*** Task input Section Begins ***
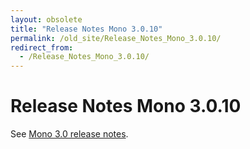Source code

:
 ```yaml
---
layout: obsolete
title: "Release Notes Mono 3.0.10"
permalink: /old_site/Release_Notes_Mono_3.0.10/
redirect_from:
  - /Release_Notes_Mono_3.0.10/
---
```


Release Notes Mono 3.0.10
=========================

See [Mono 3.0 release notes]({{site.github.url}}/Release_Notes_Mono_3.0#New_in_Mono_3.0.10%7CThe).

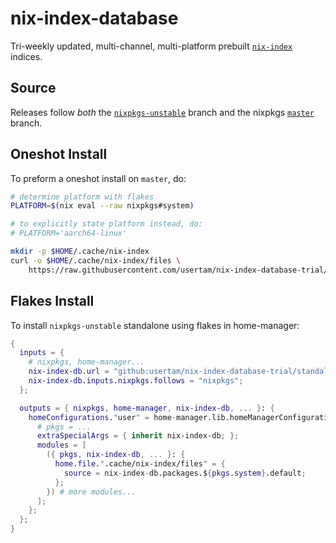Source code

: # nix-index-database
Tri-weekly updated, multi-channel, multi-platform prebuilt [`nix-index`](https://github.com/usertam/nix-index) indices.

## Source
Releases follow _both_ the
[`nixpkgs-unstable`](https://api.github.com/repos/NixOS/nixpkgs/git/refs/heads/nixpkgs-unstable) branch and the nixpkgs
[`master`](https://api.github.com/repos/NixOS/nixpkgs/git/refs/heads/master) branch.

## Oneshot Install
To preform a oneshot install on `master`, do:
```sh
# determine platform with flakes
PLATFORM=$(nix eval --raw nixpkgs#system)

# to explicitly state platform instead, do:
# PLATFORM='aarch64-linux'

mkdir -p $HOME/.cache/nix-index
curl -o $HOME/.cache/nix-index/files \
    https://raw.githubusercontent.com/usertam/nix-index-database-trial/releases/master/indices/index-$PLATFORM
```

## Flakes Install
To install `nixpkgs-unstable` standalone using flakes in home-manager:
```nix
{
  inputs = {
    # nixpkgs, home-manager...
    nix-index-db.url = "github:usertam/nix-index-database-trial/standalone/nixpkgs-unstable";
    nix-index-db.inputs.nixpkgs.follows = "nixpkgs";
  };

  outputs = { nixpkgs, home-manager, nix-index-db, ... }: {
    homeConfigurations."user" = home-manager.lib.homeManagerConfiguration {
      # pkgs = ...
      extraSpecialArgs = { inherit nix-index-db; };
      modules = [
        ({ pkgs, nix-index-db, ... }: {
          home.file.".cache/nix-index/files" = {
            source = nix-index-db.packages.${pkgs.system}.default;
          };
        }) # more modules...
      ];
    };
  };
}
```
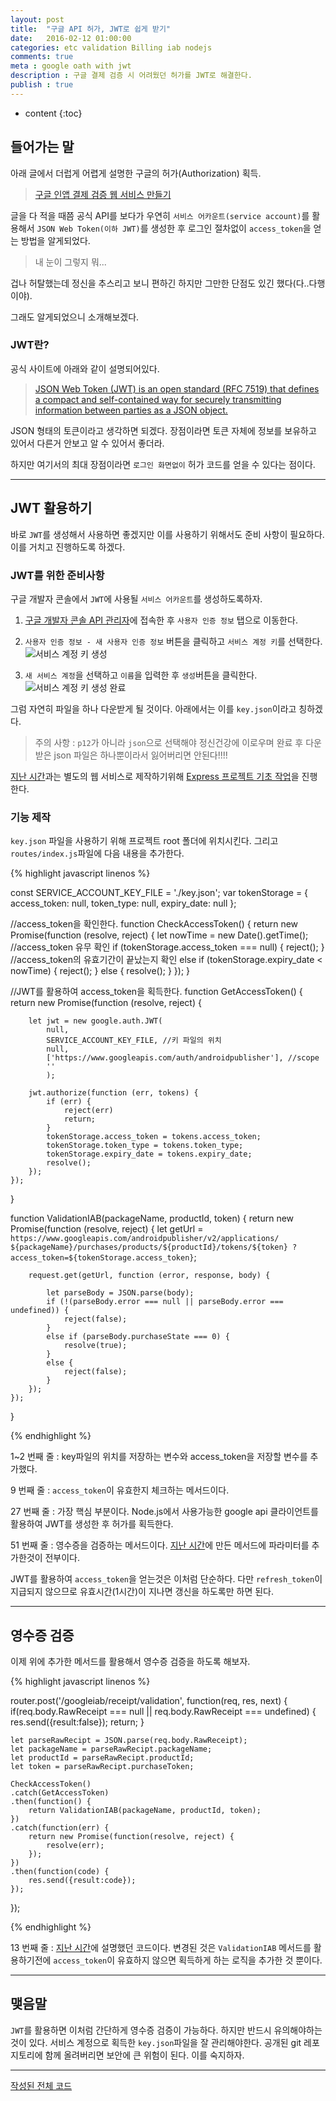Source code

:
 ```yaml
---
layout: post
title:  "구글 API 허가, JWT로 쉽게 받기"
date:   2016-02-12 01:00:00
categories: etc validation Billing iab nodejs
comments: true
meta : google oath with jwt
description : 구글 결제 검증 시 어려웠던 허가를 JWT로 해결한다. 
publish : true
---
```


* content
{:toc}

## 들어가는 말

아래 글에서 더럽게 어렵게 설명한 구글의 허가(Authorization) 획득.

> [구글 인앱 결제 검증 웹 서비스 만들기](http://totuworld.github.io/2016/02/10/google-oauth/)

글을 다 적을 때쯤 공식 API를 보다가 우연히 `서비스 어카운트(service account)`를 활용해서 `JSON Web Token(이하 JWT)`를 생성한 후 로그인 절차없이 `access_token`을 얻는 방법을 알게되었다.

> 내 눈이 그렇지 뭐...

겁나 허탈했는데 정신을 추스리고 보니 편하긴 하지만 그만한 단점도 있긴 했다(다..다행이야).

그래도 알게되었으니 소개해보겠다.

### JWT란?

공식 사이트에 아래와 같이 설명되어있다.

> [JSON Web Token (JWT) is an open standard (RFC 7519) that defines a compact and self-contained way for securely transmitting information between parties as a JSON object.](https://jwt.io/introduction/)

JSON 형태의 토큰이라고 생각하면 되겠다. 장점이라면 토큰 자체에 정보를 보유하고 있어서 다른거 안보고 알 수 있어서 좋더라.

하지만 여기서의 최대 장점이라면 `로그인 화면없이` 허가 코드를 얻을 수 있다는 점이다.

---

## JWT 활용하기

바로 `JWT`를 생성해서 사용하면 좋겠지만 이를 사용하기 위해서도 준비 사항이 필요하다. 이를 거치고 진행하도록 하겠다.

### JWT를 위한 준비사항

구글 개발자 콘솔에서 `JWT`에 사용될 `서비스 어카운트`를 생성하도록하자.

1. [구글 개발자 콘솔 API 관리자](https://console.developers.google.com/apis)에 접속한 후 `사용자 인증 정보` 탭으로 이동한다.

2. `사용자 인증 정보 - 새 사용자 인증 정보` 버튼을 클릭하고 `서비스 계정 키`를 선택한다.  
    ![서비스 계정 키 생성](/images/serviceaccount1.png)

3. `새 서비스 계정`을 선택하고 `이름`을 입력한 후 `생성`버튼을 클릭한다.
    ![서비스 계정 키 생성 완료](/images/serviceaccount2.png)

그럼 자연히 파일을 하나 다운받게 될 것이다. 아래에서는 이를 `key.json`이라고 칭하겠다.

> 주의 사항 : `p12`가 아니라 `json`으로 선택해야 정신건강에 이로우며 완료 후 다운받은 json 파일은 하나뿐이라서 잃어버리면 안된다!!!!

[지난 시간](http://totuworld.github.io/2016/02/10/google-oauth)과는 별도의 웹 서비스로 제작하기위해 [Express 프로젝트 기초 작업](http://totuworld.github.io/2016/02/10/google-oauth/#express---)을 진행한다.

### 기능 제작

`key.json` 파일을 사용하기 위해 프로젝트 root 폴더에 위치시킨다. 그리고 `routes/index.js`파일에 다음 내용을 추가한다.

{% highlight javascript linenos %}

const SERVICE_ACCOUNT_KEY_FILE = './key.json';
var tokenStorage = {
    access_token: null,
    token_type: null,
    expiry_date: null
};

//access_token을 확인한다.
function CheckAccessToken() {
    return new Promise(function (resolve, reject) {
        let nowTime = new Date().getTime();
        //access_token 유무 확인
        if (tokenStorage.access_token === null) {
            reject();
        }
        //access_token의 유효기간이 끝났는지 확인
        else if (tokenStorage.expiry_date < nowTime) {
            reject();
        }
        else {
            resolve();
        }
    });
}

//JWT를 활용하여 access_token을 획득한다.
function GetAccessToken() {
    return new Promise(function (resolve, reject) {

        let jwt = new google.auth.JWT(
            null,
            SERVICE_ACCOUNT_KEY_FILE, //키 파일의 위치
            null,
            ['https://www.googleapis.com/auth/androidpublisher'], //scope
            ''
            );

        jwt.authorize(function (err, tokens) {
            if (err) {
                reject(err)
                return;
            }
            tokenStorage.access_token = tokens.access_token;
            tokenStorage.token_type = tokens.token_type;
            tokenStorage.expiry_date = tokens.expiry_date;
            resolve();
        });
    });
}

function ValidationIAB(packageName, productId, token) {
    return new Promise(function (resolve, reject) {
        let getUrl = `https://www.googleapis.com/androidpublisher/v2/applications/
        ${packageName}/purchases/products/${productId}/tokens/${token}
        ?access_token=${tokenStorage.access_token}`;

        request.get(getUrl, function (error, response, body) {

            let parseBody = JSON.parse(body);
            if (!(parseBody.error === null || parseBody.error === undefined)) {
                reject(false);
            }
            else if (parseBody.purchaseState === 0) {
                resolve(true);
            }
            else {
                reject(false);
            }
        });
    });
}

{% endhighlight %}

1~2 번째 줄 : key파일의 위치를 저장하는 변수와 access_token을 저장할 변수를 추가했다.

9 번째 줄 : `access_token`이 유효한지 체크하는 메서드이다.

27 번째 줄 : 가장 핵심 부분이다. Node.js에서 사용가능한 google api 클라이언트를 활용하여 JWT를 생성한 후 허가를 획득한다.

51 번째 줄 : 영수증을 검증하는 메서드이다. [지난 시간](http://totuworld.github.io/2016/02/10/google-oauth)에 만든 메서드에 파라미터를 추가한것이 전부이다.

JWT를 활용하여 `access_token`을 얻는것은 이처럼 단순하다. 다만 `refresh_token`이 지급되지 않으므로 유효시간(1시간)이 지나면 갱신을 하도록만 하면 된다.

---

## 영수증 검증 

이제 위에 추가한 메서드를 활용해서 영수증 검증을 하도록 해보자.

{% highlight javascript linenos %}

router.post('/googleiab/receipt/validation', function(req, res, next) {
    if(req.body.RawReceipt === null 
        || req.body.RawReceipt === undefined) {
        res.send({result:false});
        return;
    }
    
    let parseRawRecipt = JSON.parse(req.body.RawReceipt);
    let packageName = parseRawRecipt.packageName;
    let productId = parseRawRecipt.productId;
    let token = parseRawRecipt.purchaseToken;
    
    CheckAccessToken()
    .catch(GetAccessToken)
    .then(function() {
        return ValidationIAB(packageName, productId, token);
    })
    .catch(function(err) {
        return new Promise(function(resolve, reject) {
            resolve(err);
        });
    })
    .then(function(code) {
        res.send({result:code});
    });
});

{% endhighlight %}

13 번째 줄 : [지난 시간](http://totuworld.github.io/2016/02/10/google-oauth)에 설명했던 코드이다. 변경된 것은 `ValidationIAB` 메서드를 활용하기전에 `access_token`이 유효하지 않으면 획득하게 하는 로직을 추가한 것 뿐이다.

---

## 맺음말

`JWT`를 활용하면 이처럼 간단하게 영수증 검증이 가능하다. 하지만 반드시 유의해야하는 것이 있다. 서비스 계정으로 획득한 `key.json`파일을 잘 관리해야한다. 공개된 git 레포지토리에 함께 올려버리면 보안에 큰 위험이 된다. 이를 숙지하자.

---

[작성된 전체 코드](https://gist.github.com/totuworld/3cff7e34ed3750571650)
*** Task input Section Ends ***
— What needs to be done —
The answer should contain only the lines from the start of the records above through the line with "Tri-weekly updated, multi-channel, multi-platform", copied exactly, and no pictures.

— Response below —
Source code

:
 ```yaml
---
layout: obsolete
title: "Release Notes Mono 3.0.10"
permalink: /old_site/Release_Notes_Mono_3.0.10/
redirect_from:
  - /Release_Notes_Mono_3.0.10/
---
```


Release Notes Mono 3.0.10
=========================

See [Mono 3.0 release notes]({{site.github.url}}/Release_Notes_Mono_3.0#New_in_Mono_3.0.10%7CThe).

Source code

: # nix-index-database
Tri-weekly updated, multi-channel, multi-platform prebuilt [`nix-index`](https://github.com/usertam/nix-index) indices.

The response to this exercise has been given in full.